A 1999 journey to India set Collins, then a film production assistant, on her path to Islam. She stayed with a Muslim family for 2½ weeks, drinking tea and talking. She converted after reading the Koran back home. “I was blown away,” she recalls, partly because she believed the Koran’s teachings filled a void that existed since her parents divorced when she was 5. “As I’m reading, I almost feel as if I am being parented.” It did not go well at first. One relative told her she would go to hell. In 2003 she married a Kuwait-born Muslim, but their marriage was rocky. They are currently going through a divorce, and she had to obtain a restraining order. “He wasn’t practicing the faith,” she says. Her own faith never wavered, however; today the Mission Viejo, Calif., resident works as the director of Al Ridah Academy, a Muslim private school.

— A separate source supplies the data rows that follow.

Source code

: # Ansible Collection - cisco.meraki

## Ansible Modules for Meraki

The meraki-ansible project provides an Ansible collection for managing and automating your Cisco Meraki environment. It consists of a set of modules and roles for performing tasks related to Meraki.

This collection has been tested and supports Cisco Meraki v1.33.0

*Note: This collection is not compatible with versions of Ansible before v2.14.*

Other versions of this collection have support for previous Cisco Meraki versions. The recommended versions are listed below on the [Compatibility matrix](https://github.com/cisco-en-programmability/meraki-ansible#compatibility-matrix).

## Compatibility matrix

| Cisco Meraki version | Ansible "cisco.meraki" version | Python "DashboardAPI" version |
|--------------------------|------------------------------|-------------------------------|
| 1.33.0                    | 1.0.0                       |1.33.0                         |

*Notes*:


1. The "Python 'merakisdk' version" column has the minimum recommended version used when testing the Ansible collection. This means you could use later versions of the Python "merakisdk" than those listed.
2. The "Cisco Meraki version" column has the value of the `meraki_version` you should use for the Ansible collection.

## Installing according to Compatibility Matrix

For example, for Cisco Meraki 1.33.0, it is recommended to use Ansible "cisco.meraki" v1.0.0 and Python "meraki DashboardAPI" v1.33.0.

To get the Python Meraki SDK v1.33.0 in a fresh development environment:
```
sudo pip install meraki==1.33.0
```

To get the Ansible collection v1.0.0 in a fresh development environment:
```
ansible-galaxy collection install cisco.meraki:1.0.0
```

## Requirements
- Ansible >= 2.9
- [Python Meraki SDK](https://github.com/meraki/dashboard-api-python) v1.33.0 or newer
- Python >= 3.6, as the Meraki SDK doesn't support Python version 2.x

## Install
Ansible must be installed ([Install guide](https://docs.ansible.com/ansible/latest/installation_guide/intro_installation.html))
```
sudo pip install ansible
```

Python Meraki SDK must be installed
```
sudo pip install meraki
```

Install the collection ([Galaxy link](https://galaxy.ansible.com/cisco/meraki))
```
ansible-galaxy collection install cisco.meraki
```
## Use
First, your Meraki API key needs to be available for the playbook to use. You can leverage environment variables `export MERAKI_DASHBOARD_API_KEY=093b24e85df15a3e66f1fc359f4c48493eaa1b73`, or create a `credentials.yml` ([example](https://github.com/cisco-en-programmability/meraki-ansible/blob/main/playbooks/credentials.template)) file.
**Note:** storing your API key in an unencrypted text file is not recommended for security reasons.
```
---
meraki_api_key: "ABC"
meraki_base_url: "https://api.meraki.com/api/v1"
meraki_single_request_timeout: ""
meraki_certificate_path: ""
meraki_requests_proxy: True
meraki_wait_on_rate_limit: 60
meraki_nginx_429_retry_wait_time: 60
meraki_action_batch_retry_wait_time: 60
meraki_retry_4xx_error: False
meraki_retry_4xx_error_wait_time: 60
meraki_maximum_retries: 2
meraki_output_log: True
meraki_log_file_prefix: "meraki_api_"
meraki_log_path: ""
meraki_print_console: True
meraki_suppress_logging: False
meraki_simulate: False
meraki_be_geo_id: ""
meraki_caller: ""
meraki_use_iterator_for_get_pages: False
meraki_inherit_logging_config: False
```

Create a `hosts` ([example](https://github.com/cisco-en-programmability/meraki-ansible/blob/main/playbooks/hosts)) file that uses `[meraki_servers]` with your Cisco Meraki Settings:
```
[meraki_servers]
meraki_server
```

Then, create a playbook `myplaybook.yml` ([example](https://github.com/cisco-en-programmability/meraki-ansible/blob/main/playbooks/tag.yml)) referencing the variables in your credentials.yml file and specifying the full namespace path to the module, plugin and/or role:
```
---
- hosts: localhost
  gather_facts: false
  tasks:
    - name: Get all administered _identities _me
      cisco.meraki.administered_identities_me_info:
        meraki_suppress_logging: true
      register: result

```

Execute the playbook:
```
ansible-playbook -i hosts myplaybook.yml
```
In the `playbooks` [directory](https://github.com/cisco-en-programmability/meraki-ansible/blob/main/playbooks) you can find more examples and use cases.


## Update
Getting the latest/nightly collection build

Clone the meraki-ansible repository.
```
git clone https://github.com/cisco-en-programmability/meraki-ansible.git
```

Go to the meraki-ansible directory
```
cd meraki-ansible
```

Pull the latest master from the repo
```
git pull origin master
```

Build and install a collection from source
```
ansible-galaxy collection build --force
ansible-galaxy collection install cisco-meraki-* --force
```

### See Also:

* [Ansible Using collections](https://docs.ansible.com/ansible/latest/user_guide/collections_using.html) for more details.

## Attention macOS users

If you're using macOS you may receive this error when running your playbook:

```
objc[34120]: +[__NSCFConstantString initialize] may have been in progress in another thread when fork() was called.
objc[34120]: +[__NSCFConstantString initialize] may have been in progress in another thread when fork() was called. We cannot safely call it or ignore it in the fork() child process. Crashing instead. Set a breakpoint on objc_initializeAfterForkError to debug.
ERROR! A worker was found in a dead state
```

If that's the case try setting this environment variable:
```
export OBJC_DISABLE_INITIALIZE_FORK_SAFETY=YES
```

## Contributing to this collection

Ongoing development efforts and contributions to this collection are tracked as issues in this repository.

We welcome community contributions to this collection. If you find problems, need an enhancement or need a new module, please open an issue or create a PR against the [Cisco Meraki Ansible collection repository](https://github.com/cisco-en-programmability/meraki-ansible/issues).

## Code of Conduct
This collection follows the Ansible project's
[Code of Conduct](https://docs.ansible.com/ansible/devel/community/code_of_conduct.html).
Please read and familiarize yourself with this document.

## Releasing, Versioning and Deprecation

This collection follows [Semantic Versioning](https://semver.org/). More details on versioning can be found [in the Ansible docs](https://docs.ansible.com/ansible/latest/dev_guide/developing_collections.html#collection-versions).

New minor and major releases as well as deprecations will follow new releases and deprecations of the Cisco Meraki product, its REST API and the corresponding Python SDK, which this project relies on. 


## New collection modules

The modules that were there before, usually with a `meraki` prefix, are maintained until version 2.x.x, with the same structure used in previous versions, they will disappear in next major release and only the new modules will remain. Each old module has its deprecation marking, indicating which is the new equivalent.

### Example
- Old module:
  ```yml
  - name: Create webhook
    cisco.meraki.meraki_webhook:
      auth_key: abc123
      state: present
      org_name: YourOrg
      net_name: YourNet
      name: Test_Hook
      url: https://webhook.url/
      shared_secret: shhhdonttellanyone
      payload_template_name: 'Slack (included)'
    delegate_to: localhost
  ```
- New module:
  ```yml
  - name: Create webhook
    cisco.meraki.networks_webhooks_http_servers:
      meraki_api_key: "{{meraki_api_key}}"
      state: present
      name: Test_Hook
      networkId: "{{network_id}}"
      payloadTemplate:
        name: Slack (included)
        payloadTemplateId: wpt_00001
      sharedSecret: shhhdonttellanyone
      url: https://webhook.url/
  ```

Nicole Aeschleman, 25, an attorney in San Jose, Calif., converted to Islam in 2004 after emerging from a six-month partying spree—getting drunk and dating men who weren’t interested in relationships. “You just realize that you’ve done bad things to yourself,” she says. “It was not a good time.” To the rescue: Nabil Michraf, a soft-spoken Moroccan student she met during a summer law course in Strasbourg, France. They struck up a friendship, with Aeschleman, baptized an Episcopalian, sending e-mails and inquiring about his faith. “He never tried to convert me—which was one of the reasons why I eventually did,” she says. Aeschleman flew to Nice for a face-to-face meeting with her e-mail pal—and the two fell in love on the beach. “I just realized he was the most amazing man,” she says. She put her expertise as a family-law lawyer to work in drafting her own marriage contract in consultation with Muslim legal scholars—adding provisions that she can divorce Michraf should he ever try to forbid her from working, going to school, studying Islam—or should he ever take additional wives, as permitted by the religion. The couple wed in March.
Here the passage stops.